In Norton Sound, the summer and winter fisheries were both closed in 2020 and 2021, says Janis Ivanoff, president and CEO of the Norton Sound Economic Development Corporation.

Bristol Bay’s king crab fishery, the state’s largest by volume, closed from 2021 to 2023 for the first time in more than twenty-five years, Goen says. Though it rebounded enough to reopen, its numbers remain far less than at the fishery’s peak; the total allowable catch for the 2025–2026 season was just 2.68 million pounds, a 97.9 percent decrease from 1980.

The decline leaves federal and state managers working to balance the livelihoods of fishermen with the need to keep the population sustainable. The federal government, through the National Oceanic and Atmospheric Administration and the North Pacific Fishery Management Council, and the State of Alaska jointly manage the Bristol Bay and Norton Sound fisheries. The state manages the Southeast Alaska fishery. Each has slightly different criteria for determining whether a fishery can be opened and, if so, what the annual harvest level should be.
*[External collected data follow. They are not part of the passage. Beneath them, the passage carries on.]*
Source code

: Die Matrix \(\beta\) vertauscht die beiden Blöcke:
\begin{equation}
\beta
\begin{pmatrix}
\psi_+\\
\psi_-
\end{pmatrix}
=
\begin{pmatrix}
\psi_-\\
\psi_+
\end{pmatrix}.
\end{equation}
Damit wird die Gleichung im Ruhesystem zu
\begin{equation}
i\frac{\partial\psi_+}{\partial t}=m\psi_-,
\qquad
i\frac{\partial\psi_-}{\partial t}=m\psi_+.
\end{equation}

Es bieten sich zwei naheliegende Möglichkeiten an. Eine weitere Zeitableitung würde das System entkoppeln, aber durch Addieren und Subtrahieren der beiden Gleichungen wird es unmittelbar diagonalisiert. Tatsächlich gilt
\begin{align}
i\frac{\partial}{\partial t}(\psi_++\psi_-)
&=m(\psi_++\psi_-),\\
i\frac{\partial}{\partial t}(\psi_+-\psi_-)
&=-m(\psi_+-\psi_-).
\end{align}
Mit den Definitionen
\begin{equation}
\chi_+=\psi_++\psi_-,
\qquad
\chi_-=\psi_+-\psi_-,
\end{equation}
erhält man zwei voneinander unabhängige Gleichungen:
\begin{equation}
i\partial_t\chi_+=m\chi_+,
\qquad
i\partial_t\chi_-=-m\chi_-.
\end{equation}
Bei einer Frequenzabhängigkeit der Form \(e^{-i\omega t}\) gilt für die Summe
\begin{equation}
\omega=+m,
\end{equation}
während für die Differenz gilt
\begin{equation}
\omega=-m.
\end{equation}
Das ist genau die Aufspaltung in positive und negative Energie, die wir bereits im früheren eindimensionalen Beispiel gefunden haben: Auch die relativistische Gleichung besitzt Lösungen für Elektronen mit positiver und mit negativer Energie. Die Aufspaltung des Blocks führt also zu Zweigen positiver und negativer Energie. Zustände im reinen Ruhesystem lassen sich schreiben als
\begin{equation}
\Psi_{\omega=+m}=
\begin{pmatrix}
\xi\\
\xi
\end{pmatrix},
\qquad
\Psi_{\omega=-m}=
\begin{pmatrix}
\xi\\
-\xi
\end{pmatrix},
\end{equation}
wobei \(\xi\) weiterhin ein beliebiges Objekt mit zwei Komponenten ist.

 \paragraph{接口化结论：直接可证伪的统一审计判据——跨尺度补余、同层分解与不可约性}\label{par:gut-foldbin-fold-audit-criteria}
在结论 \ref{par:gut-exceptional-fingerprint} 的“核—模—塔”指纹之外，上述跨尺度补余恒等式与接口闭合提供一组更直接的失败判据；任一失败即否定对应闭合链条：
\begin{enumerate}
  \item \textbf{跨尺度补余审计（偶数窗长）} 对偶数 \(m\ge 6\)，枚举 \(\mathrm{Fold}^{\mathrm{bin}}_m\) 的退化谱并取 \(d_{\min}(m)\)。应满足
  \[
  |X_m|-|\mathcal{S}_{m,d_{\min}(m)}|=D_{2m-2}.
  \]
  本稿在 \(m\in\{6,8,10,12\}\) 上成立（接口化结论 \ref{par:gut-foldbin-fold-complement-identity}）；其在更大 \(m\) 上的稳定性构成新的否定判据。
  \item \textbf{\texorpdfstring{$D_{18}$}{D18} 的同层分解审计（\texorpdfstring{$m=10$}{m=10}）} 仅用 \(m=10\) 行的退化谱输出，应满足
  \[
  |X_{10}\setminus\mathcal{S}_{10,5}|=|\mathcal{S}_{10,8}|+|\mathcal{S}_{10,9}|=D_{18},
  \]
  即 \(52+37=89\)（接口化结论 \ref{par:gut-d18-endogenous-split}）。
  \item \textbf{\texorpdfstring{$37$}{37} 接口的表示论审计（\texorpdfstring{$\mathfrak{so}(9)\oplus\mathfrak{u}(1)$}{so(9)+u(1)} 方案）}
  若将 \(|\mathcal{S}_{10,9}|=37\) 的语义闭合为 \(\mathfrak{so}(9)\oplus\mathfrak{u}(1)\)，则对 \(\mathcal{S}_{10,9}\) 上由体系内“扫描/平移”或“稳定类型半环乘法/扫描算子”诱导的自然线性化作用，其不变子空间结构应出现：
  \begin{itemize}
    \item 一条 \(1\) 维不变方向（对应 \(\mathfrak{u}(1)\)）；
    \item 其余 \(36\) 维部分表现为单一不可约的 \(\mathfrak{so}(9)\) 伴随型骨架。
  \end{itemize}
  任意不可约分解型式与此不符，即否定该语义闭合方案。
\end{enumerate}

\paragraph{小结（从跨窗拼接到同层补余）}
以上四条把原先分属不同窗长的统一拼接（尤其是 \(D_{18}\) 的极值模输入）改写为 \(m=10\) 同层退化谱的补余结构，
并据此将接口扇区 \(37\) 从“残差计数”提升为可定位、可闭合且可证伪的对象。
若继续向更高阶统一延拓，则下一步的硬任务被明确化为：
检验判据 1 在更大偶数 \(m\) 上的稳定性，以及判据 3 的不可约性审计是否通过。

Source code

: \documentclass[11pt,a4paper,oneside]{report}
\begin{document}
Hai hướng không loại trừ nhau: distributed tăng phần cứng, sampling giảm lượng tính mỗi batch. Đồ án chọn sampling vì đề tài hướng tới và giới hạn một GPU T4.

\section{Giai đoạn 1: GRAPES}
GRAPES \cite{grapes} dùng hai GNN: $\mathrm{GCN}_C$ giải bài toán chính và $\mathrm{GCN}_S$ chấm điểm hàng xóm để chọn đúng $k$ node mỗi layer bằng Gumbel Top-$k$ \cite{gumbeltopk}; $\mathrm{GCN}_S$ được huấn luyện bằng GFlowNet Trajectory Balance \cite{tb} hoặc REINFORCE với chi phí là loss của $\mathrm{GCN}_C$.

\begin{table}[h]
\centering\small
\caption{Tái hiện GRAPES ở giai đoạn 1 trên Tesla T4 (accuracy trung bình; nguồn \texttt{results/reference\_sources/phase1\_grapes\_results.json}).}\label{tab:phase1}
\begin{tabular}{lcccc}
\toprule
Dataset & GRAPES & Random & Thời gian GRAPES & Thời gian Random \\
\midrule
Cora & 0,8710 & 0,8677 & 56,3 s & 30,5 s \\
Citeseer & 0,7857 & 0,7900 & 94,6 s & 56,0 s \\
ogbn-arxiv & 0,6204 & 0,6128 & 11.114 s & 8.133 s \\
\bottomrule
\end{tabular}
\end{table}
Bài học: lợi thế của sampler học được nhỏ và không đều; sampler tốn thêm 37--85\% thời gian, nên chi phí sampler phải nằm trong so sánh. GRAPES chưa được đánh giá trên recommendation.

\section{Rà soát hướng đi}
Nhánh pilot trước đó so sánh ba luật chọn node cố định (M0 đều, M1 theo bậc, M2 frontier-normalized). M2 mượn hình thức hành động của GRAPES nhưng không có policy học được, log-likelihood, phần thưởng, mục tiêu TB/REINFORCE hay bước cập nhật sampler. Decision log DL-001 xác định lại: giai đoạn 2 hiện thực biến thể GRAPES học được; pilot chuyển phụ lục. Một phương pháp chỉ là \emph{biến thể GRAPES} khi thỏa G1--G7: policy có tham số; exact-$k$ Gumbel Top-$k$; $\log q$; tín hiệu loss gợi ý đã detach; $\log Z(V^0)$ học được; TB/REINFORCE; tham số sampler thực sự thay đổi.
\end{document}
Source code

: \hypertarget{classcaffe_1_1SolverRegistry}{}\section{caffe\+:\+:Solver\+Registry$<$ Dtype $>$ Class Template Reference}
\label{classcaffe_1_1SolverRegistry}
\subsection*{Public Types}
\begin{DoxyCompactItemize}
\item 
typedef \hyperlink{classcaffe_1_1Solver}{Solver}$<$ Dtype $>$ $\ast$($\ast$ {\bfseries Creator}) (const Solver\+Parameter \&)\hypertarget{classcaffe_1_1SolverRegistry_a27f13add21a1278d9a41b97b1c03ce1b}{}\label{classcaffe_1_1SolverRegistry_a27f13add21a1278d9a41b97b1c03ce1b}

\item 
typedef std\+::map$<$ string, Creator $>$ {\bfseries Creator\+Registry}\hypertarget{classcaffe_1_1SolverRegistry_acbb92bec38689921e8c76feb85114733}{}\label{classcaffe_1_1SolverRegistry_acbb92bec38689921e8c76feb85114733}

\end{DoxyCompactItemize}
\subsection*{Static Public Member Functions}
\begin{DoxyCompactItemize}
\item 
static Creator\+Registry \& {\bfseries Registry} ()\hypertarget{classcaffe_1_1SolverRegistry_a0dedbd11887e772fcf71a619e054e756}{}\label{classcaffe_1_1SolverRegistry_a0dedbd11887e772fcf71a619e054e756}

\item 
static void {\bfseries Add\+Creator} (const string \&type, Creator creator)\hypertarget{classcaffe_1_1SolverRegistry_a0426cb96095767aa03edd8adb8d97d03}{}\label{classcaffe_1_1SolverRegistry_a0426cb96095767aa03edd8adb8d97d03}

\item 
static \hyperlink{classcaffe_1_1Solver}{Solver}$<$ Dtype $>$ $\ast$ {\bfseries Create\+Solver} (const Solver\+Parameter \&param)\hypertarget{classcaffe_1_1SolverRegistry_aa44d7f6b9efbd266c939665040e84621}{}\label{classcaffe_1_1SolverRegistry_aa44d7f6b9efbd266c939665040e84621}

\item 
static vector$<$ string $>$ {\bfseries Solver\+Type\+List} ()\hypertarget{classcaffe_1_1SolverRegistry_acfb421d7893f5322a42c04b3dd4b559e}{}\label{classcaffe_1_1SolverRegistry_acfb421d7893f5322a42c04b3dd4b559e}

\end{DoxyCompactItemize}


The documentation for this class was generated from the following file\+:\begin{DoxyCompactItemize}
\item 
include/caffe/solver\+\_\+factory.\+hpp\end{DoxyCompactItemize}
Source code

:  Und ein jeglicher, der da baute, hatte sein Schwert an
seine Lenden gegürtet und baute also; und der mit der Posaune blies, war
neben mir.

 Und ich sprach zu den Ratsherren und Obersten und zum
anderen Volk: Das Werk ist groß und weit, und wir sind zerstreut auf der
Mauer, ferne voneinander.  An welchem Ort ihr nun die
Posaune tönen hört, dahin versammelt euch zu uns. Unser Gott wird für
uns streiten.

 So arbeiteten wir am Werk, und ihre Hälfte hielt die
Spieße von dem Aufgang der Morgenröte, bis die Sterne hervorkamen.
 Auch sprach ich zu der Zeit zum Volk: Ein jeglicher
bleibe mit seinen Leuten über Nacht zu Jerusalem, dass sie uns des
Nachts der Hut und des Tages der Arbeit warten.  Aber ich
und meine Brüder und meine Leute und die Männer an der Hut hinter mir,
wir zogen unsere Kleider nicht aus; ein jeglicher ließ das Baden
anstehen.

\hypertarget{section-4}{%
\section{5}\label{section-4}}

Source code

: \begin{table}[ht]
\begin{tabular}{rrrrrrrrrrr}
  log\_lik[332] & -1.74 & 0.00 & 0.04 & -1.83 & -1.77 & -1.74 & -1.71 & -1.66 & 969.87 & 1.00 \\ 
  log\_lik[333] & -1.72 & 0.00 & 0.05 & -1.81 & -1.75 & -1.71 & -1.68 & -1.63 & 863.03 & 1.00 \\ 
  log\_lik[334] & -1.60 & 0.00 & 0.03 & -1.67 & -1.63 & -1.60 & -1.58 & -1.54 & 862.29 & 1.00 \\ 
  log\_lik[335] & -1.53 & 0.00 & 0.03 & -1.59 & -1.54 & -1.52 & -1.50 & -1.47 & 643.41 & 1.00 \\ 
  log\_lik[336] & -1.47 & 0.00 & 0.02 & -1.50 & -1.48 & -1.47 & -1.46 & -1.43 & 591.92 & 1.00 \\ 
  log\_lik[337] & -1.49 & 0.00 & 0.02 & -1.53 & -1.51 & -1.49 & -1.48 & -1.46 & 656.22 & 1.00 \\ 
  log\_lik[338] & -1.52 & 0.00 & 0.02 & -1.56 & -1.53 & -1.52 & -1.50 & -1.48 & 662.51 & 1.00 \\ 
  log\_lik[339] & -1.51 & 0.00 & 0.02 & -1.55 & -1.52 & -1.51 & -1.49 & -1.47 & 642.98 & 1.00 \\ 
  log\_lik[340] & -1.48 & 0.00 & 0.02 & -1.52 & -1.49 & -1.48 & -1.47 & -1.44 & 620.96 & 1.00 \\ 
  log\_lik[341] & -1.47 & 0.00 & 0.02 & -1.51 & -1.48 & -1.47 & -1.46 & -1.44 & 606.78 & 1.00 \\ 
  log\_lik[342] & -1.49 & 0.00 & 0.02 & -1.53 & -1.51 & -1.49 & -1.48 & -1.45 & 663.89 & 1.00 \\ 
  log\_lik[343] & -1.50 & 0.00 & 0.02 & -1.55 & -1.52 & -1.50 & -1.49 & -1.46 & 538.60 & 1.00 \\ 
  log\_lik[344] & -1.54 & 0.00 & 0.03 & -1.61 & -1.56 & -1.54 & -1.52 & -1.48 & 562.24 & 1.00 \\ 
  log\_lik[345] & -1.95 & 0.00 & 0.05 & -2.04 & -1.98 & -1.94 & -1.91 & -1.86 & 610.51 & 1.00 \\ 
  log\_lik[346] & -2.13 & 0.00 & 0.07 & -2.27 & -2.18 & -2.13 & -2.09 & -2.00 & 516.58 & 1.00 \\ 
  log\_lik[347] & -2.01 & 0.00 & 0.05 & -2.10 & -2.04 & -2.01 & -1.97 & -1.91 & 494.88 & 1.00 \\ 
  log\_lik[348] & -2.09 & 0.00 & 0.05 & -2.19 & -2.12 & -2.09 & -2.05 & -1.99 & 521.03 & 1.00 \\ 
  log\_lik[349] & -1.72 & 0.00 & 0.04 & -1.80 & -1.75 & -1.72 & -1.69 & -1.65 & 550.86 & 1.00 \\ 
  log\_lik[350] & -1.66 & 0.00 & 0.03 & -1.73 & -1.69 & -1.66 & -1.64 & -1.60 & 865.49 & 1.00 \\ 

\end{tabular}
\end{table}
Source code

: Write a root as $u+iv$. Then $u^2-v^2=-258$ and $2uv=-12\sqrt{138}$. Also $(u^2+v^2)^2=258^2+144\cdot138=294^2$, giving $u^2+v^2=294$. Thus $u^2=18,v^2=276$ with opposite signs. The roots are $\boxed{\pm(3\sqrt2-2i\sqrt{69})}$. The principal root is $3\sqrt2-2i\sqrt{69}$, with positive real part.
Litzow says the federal government’s “foundation of management is the concept of maximum sustainable yield, or the largest long-term average catch that can be taken from available mature crab.”

ADF&G takes a more conservative approach and places a greater emphasis on the female population when determining harvest levels, Palof says. The differing determinations can sometimes create conflicting decisions regarding whether to open a fishery; the state cannot exceed the federal government’s recommendations, but it can set a smaller limit. Palof points to the two-year closure of Bristol Bay as an example, when the federal government said numbers supported a small fishery but the state chose to close it.

“We focus more on females; the federal government focuses on males,” Palof says. “In those two years, the female threshold fell below our state statute. At the state level, we take into account all portions of the population, and there are regulations that if the female population is depressed, it’s a warning sign that something is going on.”

The declines and fishery closures have, of course, negatively impacted those whose livelihood depends on the fishery. Ivanoff called the two-year closures in Norton Sound “devastating.”

“For fishers, this meant forgoing any income from the fishery,” she says. “Those years also meant reduced employment opportunities for seafood plant workers and reduced economic activity in area communities that are impacted by the fishery.”

Crew haul a red king crab pot from Bristol Bay onto the deck of F/V Pinnacle.

Photo Credit: Jamie Goen

The crew of the F/V Pinnacle prepare to unload Bristol Bay red king crab.

Photo Credit: Jamie Goen

Multiple Causes for Decline

Fisheries scientists say the decline in the king crab population is due to an interplay of reasons rather than a single cause. The fishery has seen low levels of recruitment, or the entry of young crabs into the fishery, but scientists are unsure why.

“We don’t have a clear answer for the lack of recruitment, but that’s definitely the place that we’re just not seeing those crab enter the adult population,” Palof says. “There is a sufficient number of females and males during mating season. We see females with healthy eggs and fertilized, so we believe that part is sufficient.”

But because those young crabs don’t appear on surveys for five to seven years, it is difficult to know what is happening between fertilization and their eventual entry into the population. The Bristol Bay fishery, for example, hasn’t had a large group of young king crab enter the population since the early 2010s, Litzow says. It’s “almost certainly due to a combination of factors,” but data that could help provide answers is scarce.

Changes in climate and the overall ecosystem are also likely contributing factors, but again, the exact effect is unclear.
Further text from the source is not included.